Reproduce, exactly and only, the lines of the data that follows from the one containing "Python e HTML." down to the one containing "whole payment process.", without pictures.

SUPPLIED MATERIAL: Begin

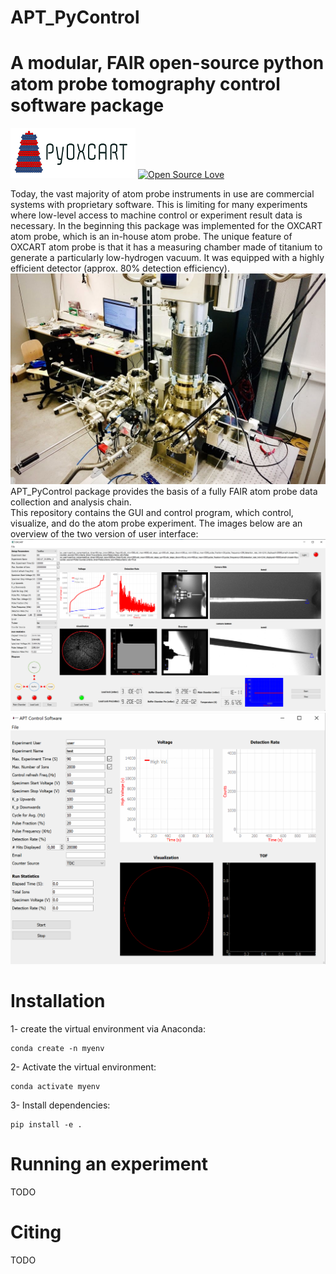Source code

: # APT_PyControl 
# A modular, FAIR open-source python atom probe tomography control software package
![plot](apt_pycontrol/files/logo.png)
[![Open Source Love](https://badges.frapsoft.com/os/v1/open-source.png?v=103)](https://github.com/ellerbrock/open-source-badges/)

Today, the vast majority of atom probe instruments in use are commercial systems with proprietary software. 
This is limiting for many experiments where low-level access to machine control or experiment result data is necessary.
In the beginning this package was implemented for the OXCART atom probe, which is an in-house atom probe. 
The unique feature of OXCART atom probe is that it has a measuring chamber made of titanium to generate a particularly low-hydrogen vacuum.
It was equipped with a highly efficient detector (approx. 80% detection efficiency). 
![plot](apt_pycontrol/files/oxcart.png)
APT_PyControl package provides the basis of a fully FAIR atom probe data collection and analysis chain.  
This repository contains the GUI and control program, which control, visualize, and do the atom probe experiment.
The images below are an overview of the two version of user interface:
![plot](apt_pycontrol/files/oxcart_gui.png)
![plot](apt_pycontrol/files/physic_gui.png)

#  Installation
1- create the virtual environment via Anaconda:
    
    conda create -n myenv 

2- Activate the virtual environment:

    conda activate myenv
    

3- Install dependencies:
    
    pip install -e .
# Running an experiment
TODO
# Citing 
TODO

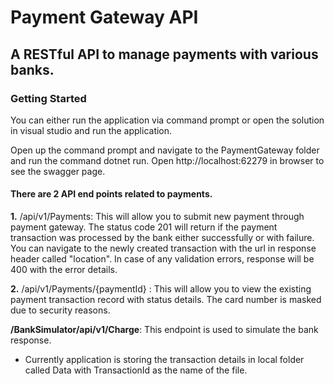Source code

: # Payment Gateway API

## A RESTful API to manage payments with various banks.

### Getting Started

  You can either run the application via command prompt or open the solution in visual studio and run the application.

  Open up the command prompt and navigate to the PaymentGateway folder and run the command dotnet run. Open http://localhost:62279 in browser to see the swagger page.

#### There are 2 API end points related to payments.

**1.** /api/v1/Payments: This will allow you to submit new payment through payment gateway. The status code 201 will return if the payment transaction was processed by the bank either successfully or with failure. You can navigate to the newly created transaction with the url in response header called "location". In case of any validation errors, response will be 400 with the error details.

**2.** /api/v1/Payments/{paymentId} : This will allow you to view the existing payment transaction record with status details. The card number is masked due to security reasons.

**/BankSimulator/api/v1/Charge**: This endpoint is used to simulate the bank response.

* Currently application is storing the transaction details in local folder called Data with TransactionId as the name of the file.
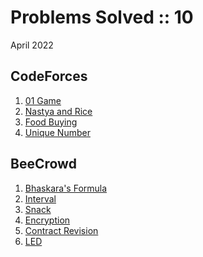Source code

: # Problems Solved :: 10
April 2022

CodeForces
-----------------
1. [01 Game](https://codeforces.com/problemset/problem/1373/B)
1. [Nastya and Rice](https://codeforces.com/problemset/problem/1341/A)
1. [Food Buying](https://codeforces.com/problemset/problem/1296/B)
1. [Unique Number](https://codeforces.com/problemset/problem/1462/C)

BeeCrowd
-----------------
1. [Bhaskara's Formula](https://www.beecrowd.com.br/judge/en/problems/view/1036)
1. [Interval](https://www.beecrowd.com.br/judge/en/problems/view/1037)
1. [Snack](https://www.beecrowd.com.br/judge/en/problems/view/1038)
1. [Encryption](https://www.beecrowd.com.br/judge/en/problems/view/1024)
1. [Contract Revision](https://www.beecrowd.com.br/judge/en/problems/view/1120)
1. [LED](https://www.beecrowd.com.br/judge/en/problems/view/1168)
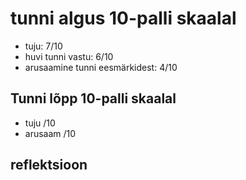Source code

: # tunni algus 10-palli skaalal
* tuju: 7/10
* huvi tunni vastu: 6/10
* arusaamine tunni eesmärkidest: 4/10
## Tunni lõpp 10-palli skaalal
 * tuju /10
 * arusaam /10

## reflektsioon 

 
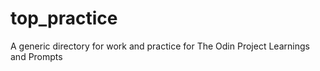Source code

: # top_practice
A generic directory for work and practice for The Odin Project Learnings and Prompts
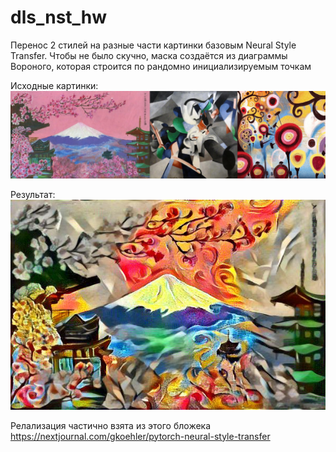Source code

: # dls_nst_hw

Перенос 2 стилей на разные части картинки базовым Neural Style Transfer.
Чтобы не было скучно, маска создаётся из диаграммы Вороного, которая строится по рандомно инициализируемым точкам

Исходные картинки:
![img1](contents-and-style.jpg)

Результат:
![img2](example.jpg)

Релализация частично взята из этого бложека https://nextjournal.com/gkoehler/pytorch-neural-style-transfer
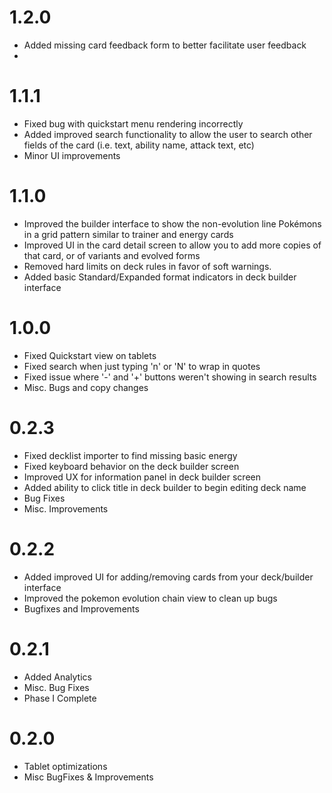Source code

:# 1.2.0
* Added missing card feedback form to better facilitate user feedback
*

# 1.1.1
* Fixed bug with quickstart menu rendering incorrectly
* Added improved search functionality to allow the user to search other fields of the card (i.e. text, ability name, attack text, etc)
* Minor UI improvements

# 1.1.0
* Improved the builder interface to show the non-evolution line Pokémons in a grid pattern similar to trainer and energy cards
* Improved UI in the card detail screen to allow you to add more copies of that card, or of variants and evolved forms
* Removed hard limits on deck rules in favor of soft warnings.
* Added basic Standard/Expanded format indicators in deck builder interface

# 1.0.0
* Fixed Quickstart view on tablets
* Fixed search when just typing 'n' or 'N' to wrap in quotes
* Fixed issue where '-' and '+' buttons weren't showing in search results
* Misc. Bugs and copy changes

# 0.2.3
* Fixed decklist importer to find missing basic energy
* Fixed keyboard behavior on the deck builder screen
* Improved UX for information panel in deck builder screen
* Added ability to click title in deck builder to begin editing deck name
* Bug Fixes
* Misc. Improvements

# 0.2.2
* Added improved UI for adding/removing cards from your deck/builder interface
* Improved the pokemon evolution chain view to clean up bugs
* Bugfixes and Improvements

# 0.2.1
* Added Analytics
* Misc. Bug Fixes
* Phase I Complete

# 0.2.0
* Tablet optimizations
* Misc BugFixes & Improvements

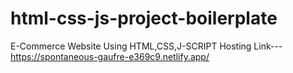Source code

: # html-css-js-project-boilerplate

E-Commerce Website Using HTML,CSS,J-SCRIPT
Hosting Link---https://spontaneous-gaufre-e369c9.netlify.app/
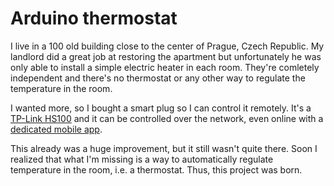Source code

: # Arduino thermostat

I live in a 100 old building close to the center of Prague, Czech Republic. My landlord did a great job at restoring the apartment but unfortunately he was only able to install a simple electric heater in each room. They're comletely independent and there's no thermostat or any other way to regulate the temperature in the room.

I wanted more, so I bought a smart plug so I can control it remotely. It's a [TP-Link HS100](https://www.tp-link.com/us/products/details/cat-5516_HS100.html) and it can be controlled over the network, even online with a [dedicated mobile app](https://www.tp-link.com/us/kasa-smart/kasa.html).

This already was a huge improvement, but it still wasn't quite there. Soon I realized that what I'm missing is a way to automatically regulate temperature in the room, i.e. a thermostat. Thus, this project was born.
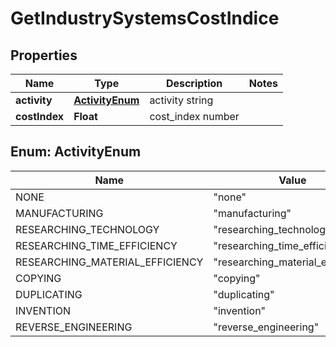 
# GetIndustrySystemsCostIndice

## Properties
Name | Type | Description | Notes
------------ | ------------- | ------------- | -------------
**activity** | [**ActivityEnum**](#ActivityEnum) | activity string | 
**costIndex** | **Float** | cost_index number | 


<a name="ActivityEnum"></a>
## Enum: ActivityEnum
Name | Value
---- | -----
NONE | &quot;none&quot;
MANUFACTURING | &quot;manufacturing&quot;
RESEARCHING_TECHNOLOGY | &quot;researching_technology&quot;
RESEARCHING_TIME_EFFICIENCY | &quot;researching_time_efficiency&quot;
RESEARCHING_MATERIAL_EFFICIENCY | &quot;researching_material_efficiency&quot;
COPYING | &quot;copying&quot;
DUPLICATING | &quot;duplicating&quot;
INVENTION | &quot;invention&quot;
REVERSE_ENGINEERING | &quot;reverse_engineering&quot;




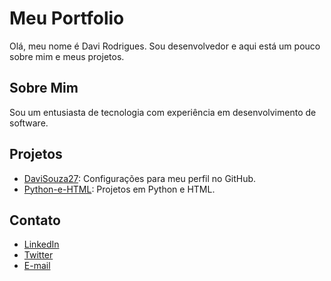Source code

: # Meu Portfolio

Olá, meu nome é Davi Rodrigues. Sou desenvolvedor e aqui está um pouco sobre mim e meus projetos.

## Sobre Mim

Sou um entusiasta de tecnologia com experiência em desenvolvimento de software.

## Projetos

- [DaviSouza27](https://github.com/SEU_USUARIO/DaviSouza27): Configurações para meu perfil no GitHub.
- [Python-e-HTML](https://github.com/SEU_USUARIO/Python-e-HTML): Projetos em Python e HTML.

## Contato

- [LinkedIn](https://linkedin.com/in/SEU_PERFIL)
- [Twitter](https://twitter.com/SEU_PERFIL)
- [E-mail](mailto:SEU_EMAIL)
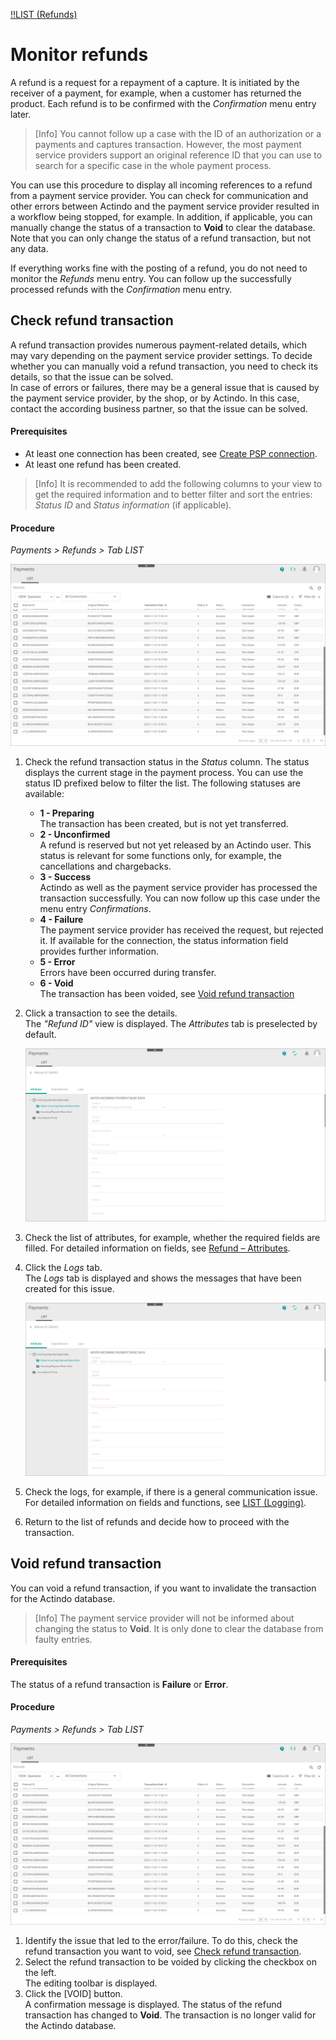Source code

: [!!LIST (Refunds)](../UserInterface/03a_ListRefunds.md)

# Monitor refunds

A refund is a request for a repayment of a capture. It is initiated by the receiver of a payment, for example, when a customer has returned the product. Each refund is to be confirmed with the *Confirmation* menu entry later.
> [Info] You cannot follow up a case with the ID of an authorization or a payments and captures transaction. However, the most payment service providers support an original reference ID that you can use to search for a specific case in the whole payment process.

You can use this procedure to display all incoming references to a refund from a payment service provider. You can check for communication and other errors between Actindo and the payment service provider resulted in a workflow being stopped, for example. In addition, if applicable, you can manually change the status of a transaction to **Void** to clear the database. Note that you can only change the status of a refund transaction, but not any data.
   
If everything works fine with the posting of a refund, you do not need to monitor the *Refunds* menu entry. You can follow up the successfully processed refunds with the *Confirmation* menu entry. 



## Check refund transaction

A refund transaction provides numerous payment-related details, which may vary depending on the payment service provider settings. To decide whether you can manually void a refund transaction, you need to check its details, so that the issue can be solved.   
In case of errors or failures, there may be a general issue that is caused by the payment service provider, by the shop, or by Actindo. In this case, contact the according business partner, so that the issue can be solved.  


#### Prerequisites

- At least one connection has been created, see [Create PSP connection](../Integration/01_ManageConnection.md#create-psp-connection).
- At least one refund has been created.
> [Info] It is recommended to add the following columns to your view to get the required information and to better filter and sort the entries: *Status ID* and *Status information* (if applicable).


#### Procedure   

*Payments > Refunds > Tab LIST* 

![Refund transactions](../../Assets/Screenshots/Payments/Refunds/LISTRefunds.png "[Refund transactions]")

1. Check the refund transaction status in the *Status* column. The status displays the current stage in the payment process. You can use the status ID prefixed below to filter the list. The following statuses are available:   
    - **1 - Preparing**  
        The transaction has been created, but is not yet transferred.
    - **2 - Unconfirmed**   
        A refund is reserved but not yet released by an Actindo user. This status is relevant for some functions only, for example, the cancellations and chargebacks.
    - **3 - Success**  
        Actindo as well as the payment service provider has processed the transaction successfully. 
        You can now follow up this case under the menu entry *Confirmations*. <!---Stefan ist das richtig?--> 
    - **4 - Failure**   
        The payment service provider has received the request, but rejected it. If available for the connection, the status information field provides further information.
    - **5 - Error**   
       Errors have been occurred during transfer.
    - **6 - Void**   
       The transaction has been voided, see [Void refund transaction](#void-refund-transaction)
    
2. Click a transaction to see the details.   
    The *"Refund ID"* view is displayed. The *Attributes* tab is preselected by default.    

     ![Attributes](../../Assets/Screenshots/Payments/Refunds/AttributesRefund.png "[Attributes]")

3. Check the list of attributes, for example, whether the required fields are filled. For detailed information on fields, see [Refund &ndash; Attributes](../UserInterface/03a_ListRefunds.md#refund-–-attributes).

4. Click the *Logs* tab.   
The *Logs* tab is displayed and shows the messages that have been created for this issue. 

   ![Logs](../../Assets/Screenshots/Payments/Refunds/AttributesRefund.png "[Logs]")

5. Check the logs, for example, if there is a general communication issue.
For detailed information on fields and functions, see [LIST (Logging)](../UserInterface/07a_ListLogging.md).

     
6. Return to the list of refunds and decide how to proceed with the transaction.



## Void refund transaction

You can void a refund transaction, if you want to invalidate the transaction for the Actindo database. 
> [Info] The payment service provider will not be informed about changing the status to **Void**. It is only done to clear the database from faulty entries.

#### Prerequisites

The status of a refund transaction is **Failure** or **Error**. 

#### Procedure

*Payments > Refunds > Tab LIST*

![Refund transactions](../../Assets/Screenshots/Payments/Refunds/LISTRefunds.png "[Refund transactions]")

 1. Identify the issue that led to the error/failure. To do this, check the refund transaction you want to void, see [Check refund transaction](#check-refund-transaction).
2. Select the refund transaction to be voided by clicking the checkbox on the left.   
The editing toolbar is displayed.
3. Click the [VOID] button.   
   A confirmation message is displayed. The status of the refund transaction has changed to **Void**. The transaction is no longer valid for the Actindo database.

SUPPLIED MATERIAL: End

SOLVED PROBLEM:
- [Python-e-HTML](https://github.com/SEU_USUARIO/Python-e-HTML): Projetos em Python e HTML.

## Contato

- [LinkedIn](https://linkedin.com/in/SEU_PERFIL)
- [Twitter](https://twitter.com/SEU_PERFIL)
- [E-mail](mailto:SEU_EMAIL)
Source code

: [!!LIST (Refunds)](../UserInterface/03a_ListRefunds.md)

# Monitor refunds

A refund is a request for a repayment of a capture. It is initiated by the receiver of a payment, for example, when a customer has returned the product. Each refund is to be confirmed with the *Confirmation* menu entry later.
> [Info] You cannot follow up a case with the ID of an authorization or a payments and captures transaction. However, the most payment service providers support an original reference ID that you can use to search for a specific case in the whole payment process.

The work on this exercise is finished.